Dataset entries
╔══
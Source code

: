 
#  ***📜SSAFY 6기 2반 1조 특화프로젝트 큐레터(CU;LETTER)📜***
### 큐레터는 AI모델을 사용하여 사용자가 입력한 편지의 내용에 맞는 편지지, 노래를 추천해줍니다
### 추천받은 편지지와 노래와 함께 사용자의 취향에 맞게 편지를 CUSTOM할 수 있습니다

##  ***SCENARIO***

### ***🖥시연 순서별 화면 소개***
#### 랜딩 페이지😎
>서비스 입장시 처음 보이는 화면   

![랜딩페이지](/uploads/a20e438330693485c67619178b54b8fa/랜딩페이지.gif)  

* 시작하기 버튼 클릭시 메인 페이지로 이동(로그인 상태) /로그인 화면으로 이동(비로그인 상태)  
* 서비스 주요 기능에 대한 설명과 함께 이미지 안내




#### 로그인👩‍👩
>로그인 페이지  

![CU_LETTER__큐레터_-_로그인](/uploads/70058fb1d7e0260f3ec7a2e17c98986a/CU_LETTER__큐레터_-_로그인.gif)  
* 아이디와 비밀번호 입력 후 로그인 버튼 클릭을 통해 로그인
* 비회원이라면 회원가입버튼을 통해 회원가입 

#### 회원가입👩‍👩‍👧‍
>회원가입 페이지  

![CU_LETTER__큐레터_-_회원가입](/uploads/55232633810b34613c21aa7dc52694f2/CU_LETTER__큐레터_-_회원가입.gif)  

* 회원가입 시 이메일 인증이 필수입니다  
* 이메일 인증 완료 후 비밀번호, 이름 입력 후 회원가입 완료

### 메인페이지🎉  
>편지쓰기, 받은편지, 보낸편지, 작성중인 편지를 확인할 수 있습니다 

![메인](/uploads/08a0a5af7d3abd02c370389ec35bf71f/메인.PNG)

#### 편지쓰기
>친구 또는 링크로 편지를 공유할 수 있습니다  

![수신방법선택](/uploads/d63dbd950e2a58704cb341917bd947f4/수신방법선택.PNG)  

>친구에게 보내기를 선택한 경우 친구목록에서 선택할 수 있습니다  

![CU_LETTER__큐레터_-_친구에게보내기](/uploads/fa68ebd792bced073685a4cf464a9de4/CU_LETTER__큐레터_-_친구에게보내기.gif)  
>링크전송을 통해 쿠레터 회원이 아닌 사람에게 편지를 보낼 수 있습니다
╚══
_Your goal:_ Give the data again. Keep every line identical.

_Answer to this task:_
Source code

: 
#  ***📜SSAFY 6기 2반 1조 특화프로젝트 큐레터(CU;LETTER)📜***
### 큐레터는 AI모델을 사용하여 사용자가 입력한 편지의 내용에 맞는 편지지, 노래를 추천해줍니다
### 추천받은 편지지와 노래와 함께 사용자의 취향에 맞게 편지를 CUSTOM할 수 있습니다

##  ***SCENARIO***

### ***🖥시연 순서별 화면 소개***
#### 랜딩 페이지😎
>서비스 입장시 처음 보이는 화면   

![랜딩페이지](/uploads/a20e438330693485c67619178b54b8fa/랜딩페이지.gif)  

* 시작하기 버튼 클릭시 메인 페이지로 이동(로그인 상태) /로그인 화면으로 이동(비로그인 상태)  
* 서비스 주요 기능에 대한 설명과 함께 이미지 안내




#### 로그인👩‍👩
>로그인 페이지  

![CU_LETTER__큐레터_-_로그인](/uploads/70058fb1d7e0260f3ec7a2e17c98986a/CU_LETTER__큐레터_-_로그인.gif)  
* 아이디와 비밀번호 입력 후 로그인 버튼 클릭을 통해 로그인
* 비회원이라면 회원가입버튼을 통해 회원가입 

#### 회원가입👩‍👩‍👧‍
>회원가입 페이지  

![CU_LETTER__큐레터_-_회원가입](/uploads/55232633810b34613c21aa7dc52694f2/CU_LETTER__큐레터_-_회원가입.gif)  

* 회원가입 시 이메일 인증이 필수입니다  
* 이메일 인증 완료 후 비밀번호, 이름 입력 후 회원가입 완료

### 메인페이지🎉  
>편지쓰기, 받은편지, 보낸편지, 작성중인 편지를 확인할 수 있습니다 

![메인](/uploads/08a0a5af7d3abd02c370389ec35bf71f/메인.PNG)

#### 편지쓰기
>친구 또는 링크로 편지를 공유할 수 있습니다  

![수신방법선택](/uploads/d63dbd950e2a58704cb341917bd947f4/수신방법선택.PNG)  

>친구에게 보내기를 선택한 경우 친구목록에서 선택할 수 있습니다  

![CU_LETTER__큐레터_-_친구에게보내기](/uploads/fa68ebd792bced073685a4cf464a9de4/CU_LETTER__큐레터_-_친구에게보내기.gif)  
>링크전송을 통해 쿠레터 회원이 아닌 사람에게 편지를 보낼 수 있습니다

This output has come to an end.